Speed-Sensorless Control of Induction Motor Drives With a STA-FLL Speed Estimation Scheme

Abstract

Speed-sensorless control (SSC) techniques enhance the overall reliability while reducing the cost, and thus become attractive in induction motors (IMs). Simplicity and flexibility are the main features that make phase-locked loop (PLL)- and frequency-locked loop (FLL)-based speed estimation schemes stand out among considerable estimation methods. However, many PLL and FLL schemes exhibit a poor estimation accuracy in the cases of acceleration and deceleration (AaD). Accordingly, an adaptive second-order generalized integrator-FLL (SOGI-FLL)-based scheme is introduced. While, the issue of the estimated speed feedback (ESF) in the adaptive SOGI-FLL scheme remains an obstacle. With the above, a speed estimation scheme that combines the super-twisting algorithm with an FLL (STA-FLL) is proposed for the SSC of IM drives in this paper.
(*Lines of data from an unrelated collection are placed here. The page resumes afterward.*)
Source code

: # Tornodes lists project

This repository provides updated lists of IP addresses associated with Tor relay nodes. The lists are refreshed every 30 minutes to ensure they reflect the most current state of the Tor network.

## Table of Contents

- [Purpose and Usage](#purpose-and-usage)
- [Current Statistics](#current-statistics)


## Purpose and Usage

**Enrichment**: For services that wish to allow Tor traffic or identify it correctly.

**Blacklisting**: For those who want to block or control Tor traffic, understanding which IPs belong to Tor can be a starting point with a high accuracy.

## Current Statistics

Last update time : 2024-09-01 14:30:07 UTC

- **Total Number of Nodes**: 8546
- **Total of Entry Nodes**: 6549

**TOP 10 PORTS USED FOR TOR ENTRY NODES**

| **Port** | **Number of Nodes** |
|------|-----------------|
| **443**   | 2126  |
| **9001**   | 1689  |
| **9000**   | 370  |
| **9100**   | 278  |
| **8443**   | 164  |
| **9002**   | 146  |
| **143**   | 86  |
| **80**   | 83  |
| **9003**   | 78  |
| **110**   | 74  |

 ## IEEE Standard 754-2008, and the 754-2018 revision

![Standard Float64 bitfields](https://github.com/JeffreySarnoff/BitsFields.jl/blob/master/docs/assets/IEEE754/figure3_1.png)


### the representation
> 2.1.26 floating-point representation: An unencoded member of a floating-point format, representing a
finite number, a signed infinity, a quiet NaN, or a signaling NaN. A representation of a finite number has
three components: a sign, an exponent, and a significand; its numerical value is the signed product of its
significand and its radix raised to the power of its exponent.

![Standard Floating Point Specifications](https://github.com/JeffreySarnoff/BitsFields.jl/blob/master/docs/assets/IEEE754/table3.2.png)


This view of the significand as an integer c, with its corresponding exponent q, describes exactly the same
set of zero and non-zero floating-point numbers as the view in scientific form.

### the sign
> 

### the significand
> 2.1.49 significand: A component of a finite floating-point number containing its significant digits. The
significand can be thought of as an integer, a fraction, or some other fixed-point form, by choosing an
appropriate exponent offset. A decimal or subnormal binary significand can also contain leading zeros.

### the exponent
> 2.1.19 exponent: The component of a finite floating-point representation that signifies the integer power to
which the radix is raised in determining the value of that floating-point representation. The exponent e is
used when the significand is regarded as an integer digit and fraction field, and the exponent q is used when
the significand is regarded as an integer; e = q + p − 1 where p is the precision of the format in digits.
In the proposed STA-FLL scheme, an STA-based quadrature signal generator (STA-QSG) is properly designed, in which the ESF is cancelled to further ensure speed estimation. Moreover, a closed-loop flux observer is adopted in the implementation to enhance the proposed STA-FLL scheme in terms of disturbance mitigation. Experimental tests are performed to validate the proposed STA-FLL scheme.